In a wide-ranging interview, the figurehead of the terrorist organisation also offered support for the Muslim Brotherhood, which was ousted from power in Egypt following a military coup. Zawahiri also urged Islamist groups in the Syrian civil war to join forces in defeating president Bashar al-Assad.
Zawahiri called for the release of Egyptian cleric Dr Omar Abdel Rahman, who was jailed for his role in the 1993 bombing of New York's World Trade Centre.
"I ask Allah the Glorious to help us set free Dr Omar Abdel-Rahman and the rest of the captive Muslims, and I ask Allah to help us capture from among the Americans and the westerners to enable us to exchange them for our captives," said Zawahiri, according to the Site website monitoring service, after the video was posted on radical Islamist website Hanein.
Reuters reported that though the recording was not verified as authentic, the voice matched that of al Zawahiri.
The Egyptian-born doctor urged Islamist groups in Syria, including the Islamic State of Iraq and al-Sham (ISIS), to cease fighting with one another, and to depose "the criminal al-Assad regime."
"The Ummah [Muslim world] must support this jihad with all that it can, and the mujahideen [Islamist militants] must unite around the word of Tawhid [unity]," said Zawahiri.

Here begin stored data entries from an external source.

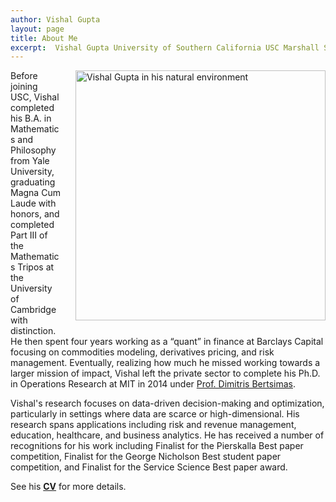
 ```yaml
---
author: Vishal Gupta
layout: page
title: About Me
excerpt:  Vishal Gupta University of Southern California USC Marshall School of Business biography bio
---
```

<!-- VG:  Update picture to something more playful.  
Also try to stack it on top of some info about you like Velibor/Brad
Try to see if you can do more of a "wrap" of the text -->

 <img align="right"
 	src="{{site.baseurl}}/images/IMG_1346.JPG" 
 	alt="Vishal Gupta in his natural environment" 
 	style="width: 400px; padding-left: 20px; padding-bottom: 10px">

Before joining USC, Vishal completed his B.A. in Mathematics and Philosophy from Yale University, graduating Magna Cum Laude with honors, and completed Part III of the Mathematics Tripos at the University of Cambridge with distinction. He then spent four years working as a “quant” in finance at Barclays Capital focusing on commodities modeling, derivatives pricing, and risk management. 
Eventually, realizing how much he missed working towards a larger mission of impact, Vishal left the private sector to complete his Ph.D. in Operations Research at MIT in 2014 under [Prof. Dimitris Bertsimas](https://www.mit.edu/~dbertsim/). 

Vishal's research focuses on data-driven decision-making and optimization, particularly in settings where data are scarce or high-dimensional.  His research spans applications including risk and revenue management, education, healthcare, and business analytics.  He has received a number of recognitions for his work including Finalist for the Pierskalla Best paper competition, Finalist for the George Nicholson Best student paper competition, and Finalist for the Service Science Best paper award. 

See his **[CV]({{site.baseurl}}/Papers/CV.pdf)** for more details.

<!-- I also sometimes work as an [academic consultant]({{site.baseurl}}/collaboration.html).
 -->
    
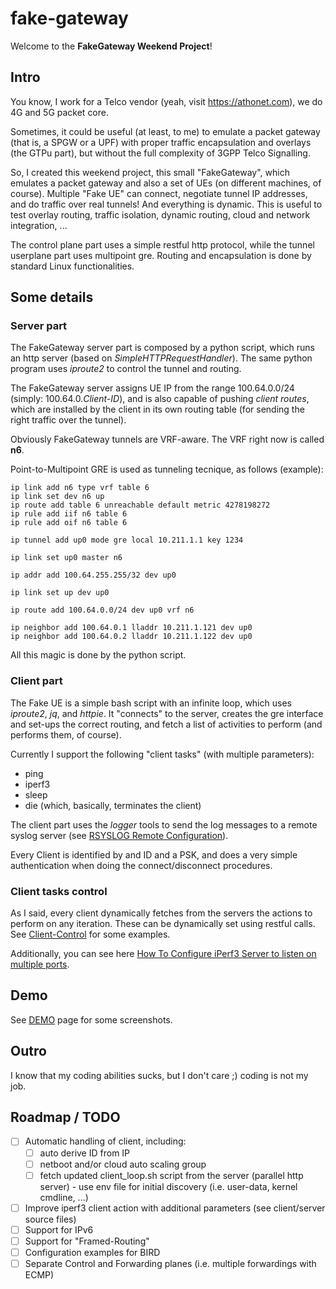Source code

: # fake-gateway

Welcome to the **FakeGateway Weekend Project**!

## Intro

You know, I work for a Telco vendor (yeah, visit https://athonet.com), we do 4G and 5G packet core.

Sometimes, it could be useful (at least, to me) to emulate a packet gateway (that is, a SPGW or a UPF) with proper traffic encapsulation and overlays (the GTPu part), but without the full complexity of 3GPP Telco Signalling.

So, I created this weekend project, this small "FakeGateway", which emulates a packet gateway and also a set of UEs (on different machines, of course).
Multiple "Fake UE" can connect, negotiate tunnel IP addresses, and do traffic over real tunnels! And everything is dynamic.
This is useful to test overlay routing, traffic isolation, dynamic routing, cloud and network integration, ...

The control plane part uses a simple restful http protocol, while the tunnel userplane part uses multipoint gre.
Routing and encapsulation is done by standard Linux functionalities.

## Some details
### Server part
The FakeGateway server part is composed by a python script, which runs an http server (based on *SimpleHTTPRequestHandler*). The same python program uses *iproute2* to control the tunnel and routing.

The FakeGateway server assigns UE IP from the range 100.64.0.0/24 (simply: 100.64.0.*Client-ID*), and is also capable of pushing *client routes*, which are installed by the client in its own routing table (for sending the right traffic over the tunnel).

Obviously FakeGateway tunnels are VRF-aware. The VRF right now is called **n6**.

Point-to-Multipoint GRE is used as tunneling tecnique, as follows (example):
```
ip link add n6 type vrf table 6
ip link set dev n6 up
ip route add table 6 unreachable default metric 4278198272
ip rule add iif n6 table 6
ip rule add oif n6 table 6

ip tunnel add up0 mode gre local 10.211.1.1 key 1234

ip link set up0 master n6

ip addr add 100.64.255.255/32 dev up0

ip link set up dev up0

ip route add 100.64.0.0/24 dev up0 vrf n6

ip neighbor add 100.64.0.1 lladdr 10.211.1.121 dev up0
ip neighbor add 100.64.0.2 lladdr 10.211.1.122 dev up0
```
All this magic is done by the python script.

### Client part
The Fake UE is a simple bash script with an infinite loop, which uses *iproute2*, *jq*, and *httpie*.
It "connects" to the server, creates the gre interface and set-ups the correct routing, and fetch a list of activities to perform (and performs them, of course).

Currently I support the following "client tasks" (with multiple parameters):
* ping
* iperf3
* sleep
* die (which, basically, terminates the client)

The client part uses the *logger* tools to send the log messages to a remote syslog server (see [RSYSLOG Remote Configuration](./doc/RSYSLOG-Remote-Config.md)).

Every Client is identified by and ID and a PSK, and does a very simple authentication when doing the connect/disconnect procedures.

### Client tasks control
As I said, every client dynamically fetches from the servers the actions to perform on any iteration. These can be dynamically set using restful calls. See [Client-Control](./doc/Client-Control-Example.md) for some examples.

Additionally, you can see here [How To Configure iPerf3 Server to listen on multiple ports](./doc/IPERF-MULTIPORT-HOWTO.md).

## Demo
See [DEMO](./doc/DEMO.md) page for some screenshots.

## Outro
I know that my coding abilities sucks, but I don't care ;) coding is not my job.

## Roadmap / TODO
* [ ] Automatic handling of client, including:
  * [ ] auto derive ID from IP
  * [ ] netboot and/or cloud auto scaling group
  * [ ] fetch updated client_loop.sh script from the server (parallel http server) - use env file for initial discovery (i.e. user-data, kernel cmdline, ...)
* [ ] Improve iperf3 client action with additional parameters (see client/server source files)
* [ ] Support for IPv6
* [ ] Support for "Framed-Routing"
* [ ] Configuration examples for BIRD
* [ ] Separate Control and Forwarding planes (i.e. multiple forwardings with ECMP)
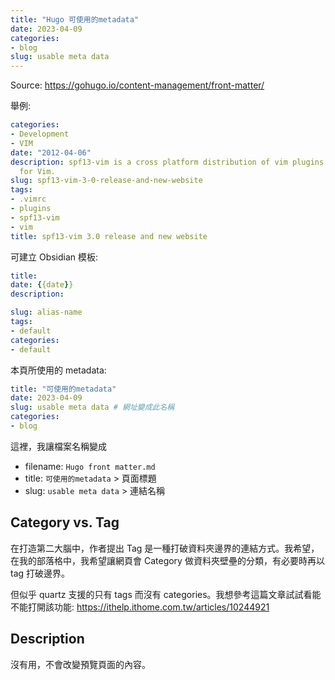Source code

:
 ```yaml
---
title: "Hugo 可使用的metadata"
date: 2023-04-09
categories:
- blog
slug: usable meta data
---
```


Source: https://gohugo.io/content-management/front-matter/

舉例:

```yaml
categories:
- Development
- VIM
date: "2012-04-06"
description: spf13-vim is a cross platform distribution of vim plugins and resources
  for Vim.
slug: spf13-vim-3-0-release-and-new-website
tags:
- .vimrc
- plugins
- spf13-vim
- vim
title: spf13-vim 3.0 release and new website
```

可建立 Obsidian 模板:

```yaml
title: 
date: {{date}}
description: 

slug: alias-name
tags:
- default
categories:
- default

```

本頁所使用的 metadata: 
```yaml
title: "可使用的metadata"
date: 2023-04-09
slug: usable meta data # 網址變成此名稱
categories:
- blog
```

這裡，我讓檔案名稱變成
- filename: `Hugo front matter.md` 
- title: `可使用的metadata` > 頁面標題
- slug: `usable meta data` > 連結名稱


## Category vs. Tag

在打造第二大腦中，作者提出 Tag 是一種打破資料夾邊界的連結方式。我希望，在我的部落格中，我希望讓網頁會 Category 做資料夾壁壘的分類，有必要時再以 tag 打破邊界。

但似乎 quartz 支援的只有 tags 而沒有 categories。我想參考這篇文章試試看能不能打開該功能: 
https://ithelp.ithome.com.tw/articles/10244921

## Description
沒有用，不會改變預覽頁面的內容。
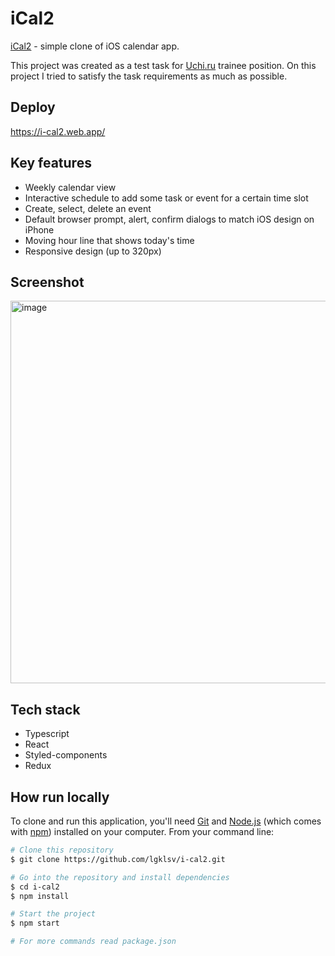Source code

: # iCal2

[iCal2](https://i-cal2.web.app/) - simple clone of iOS calendar app.

This project was created as a test task for [Uchi.ru](https://uchi.ru/) trainee position. On this project I tried to satisfy the task requirements as much as possible.

## Deploy
https://i-cal2.web.app/

## Key features

- Weekly calendar view
- Interactive schedule to add some task or event for a certain time slot
- Create, select, delete an event
- Default browser prompt, alert, confirm dialogs to match iOS design on iPhone
- Moving hour line that shows today's time
- Responsive design (up to 320px)

## Screenshot

<img width="612" alt="image" src="https://github.com/lgklsv/i-cal2/assets/101424508/ed8decef-e421-46b1-9601-3e4c9630a936">

## Tech stack

- Typescript
- React
- Styled-components
- Redux

## How run locally

To clone and run this application, you'll need [Git](https://git-scm.com) and [Node.js](https://nodejs.org/en/download/) (which comes with [npm](http://npmjs.com)) installed on your computer. From your command line:

```bash
# Clone this repository
$ git clone https://github.com/lgklsv/i-cal2.git

# Go into the repository and install dependencies
$ cd i-cal2
$ npm install

# Start the project
$ npm start

# For more commands read package.json
```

"So everyone should prioritise the interest of Islam and the Ummah over his organisational or partisan interest, even if he gives up for his brothers what he sees as right."
In February, al-Qaeda broke from ISIS over the group's refusal to break of its operations in Syria and concentrate on Iraq. In Syria, al-Quaeda has allied itself with the al-Nusra front.
When asked about Egypt, al-Zawahiri declared: "The duty on every Muslim is to deter the aggressor by any means, and especially the oppressed Muslims."
He said the deposed Islamist group the Muslim Brotherhood had "all the right to use force against the injustice they are facing."
"The secularists and the army attacked them with Gulf money, American planning, Israeli incitement and crusader plotting," he added.
Last year, the Egyptian army ousted elected president Mohamed Morsi and arrested him alongside hundreds of his Islamic Brotherhood supporters. They declared the Islamist group a terrorist organisation last year.
In the first part of the recording, released last week, al-Zawahiri said that al-Qaeda was far from defeated, and was in fact expanding, more than a decade after President George W Bush launched the 'war on terror' following the 9/11 terrorist attacks.
"The upper hand is for the one who does not withdraw from his land," he said. "Who has withdrawn from Iraq, and who has not? Who has withdrawn from Afghanistan and who has not?"